The wealth is tipping the balance between the often- rival east and west in Canada as well as straining relations between the federal government in Ottawa and the loose confederation of provinces.
Any attempt by Canadian Prime Minister Pierre Trudeau to control Alberta resources or take more of its wealth "would be tantamount to the Boston Tea Party or the first shot at Fort Sumter and would turn every westerner into a separatist," warns Nick Taylor, Albertan leader of Mr. Trudeau's Liberal Party.
With most of Canada's oil wells in his province, Mr. Lougheed plans to redress old western grievances against the Anglo- French "Golden Triangle," the built-up area between Ottawa, Montreal, and Windsor where most Canadians live, using the taxes and royalties imposed by Alberta on the petroleum business.
This economic clout, resulting from higher oil prices, is his political lever against the population clout of the east.
"Alberta is pure OPEC country," says Concordia University professor Fred Knelman in Montreal.
In 1976, the Lougheed government began to bankroll a Heritage Trust Fund using 30 percent of the petroleum tax revenues and royalties. The other 70 percent pays off municipal debts, creating a relatively tax-free economy.
The fund's purpose is to finance the dreams of tomorrow's Albertans and prepare for the day when the oil runs out. But as it is now larger than anyone expected, the fund is perceived as a financial menace by the rest of Canada and an ominous presence in sparsely populated Alberta.

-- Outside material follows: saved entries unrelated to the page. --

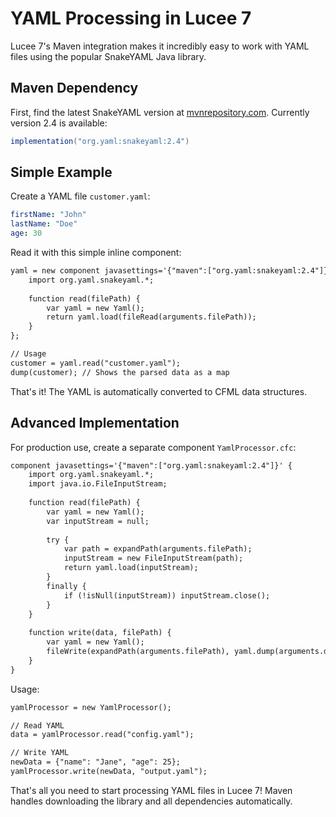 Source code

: <!--
{
  "title": "YAML Processing in Lucee 7",
  "id": "yaml-processing-lucee7",
  "categories": ["java", "maven", "data-processing"],
  "since": "7.0",
  "description": "Simple recipe for processing YAML files in Lucee 7 using Maven integration and SnakeYAML",
  "keywords": [
    "YAML",
    "SnakeYAML",
    "Maven",
    "Java Integration"
  ]
}
-->

# YAML Processing in Lucee 7

Lucee 7's Maven integration makes it incredibly easy to work with YAML files using the popular SnakeYAML Java library.

## Maven Dependency

First, find the latest SnakeYAML version at [mvnrepository.com](https://mvnrepository.com/artifact/org.yaml/snakeyaml). Currently version 2.4 is available:

```gradle
implementation("org.yaml:snakeyaml:2.4")
```

## Simple Example

Create a YAML file `customer.yaml`:

```yaml
firstName: "John"
lastName: "Doe"
age: 30
```

Read it with this simple inline component:

```cfml
yaml = new component javasettings='{"maven":["org.yaml:snakeyaml:2.4"]}' {
    import org.yaml.snakeyaml.*;
    
    function read(filePath) {
        var yaml = new Yaml();
        return yaml.load(fileRead(arguments.filePath));
    }
};

// Usage
customer = yaml.read("customer.yaml");
dump(customer); // Shows the parsed data as a map
```

That's it! The YAML is automatically converted to CFML data structures.

## Advanced Implementation

For production use, create a separate component `YamlProcessor.cfc`:

```cfml
component javasettings='{"maven":["org.yaml:snakeyaml:2.4"]}' {
    import org.yaml.snakeyaml.*;
    import java.io.FileInputStream;
    
    function read(filePath) {
        var yaml = new Yaml();
        var inputStream = null;
        
        try {
            var path = expandPath(arguments.filePath);
            inputStream = new FileInputStream(path);
            return yaml.load(inputStream);
        }
        finally {
            if (!isNull(inputStream)) inputStream.close();
        }
    }
    
    function write(data, filePath) {
        var yaml = new Yaml();
        fileWrite(expandPath(arguments.filePath), yaml.dump(arguments.data));
    }
}
```

Usage:

```cfml
yamlProcessor = new YamlProcessor();

// Read YAML
data = yamlProcessor.read("config.yaml");

// Write YAML
newData = {"name": "Jane", "age": 25};
yamlProcessor.write(newData, "output.yaml");
```

That's all you need to start processing YAML files in Lucee 7! Maven handles downloading the library and all dependencies automatically.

By the end of the decade, the fund could reach $35 billion or even more -- depending on whether Mr. Lougheed can force domestic oil prices near world levels.
The federal government now receives a 9.5 percent of Alberta's oil profits, the province of Alberta about 46 percent, and the oil industry about 44 percent.
Alberta's economic growth was double that of other provinces in the 1970s and will be triple in the 1980s, according to the province's forecast. Between 1972 and 1978, Alberta's percentage of the gross national product rose from 8.2 percent to 12 percent. Business on the Alberta stock exchange more than doubled last year.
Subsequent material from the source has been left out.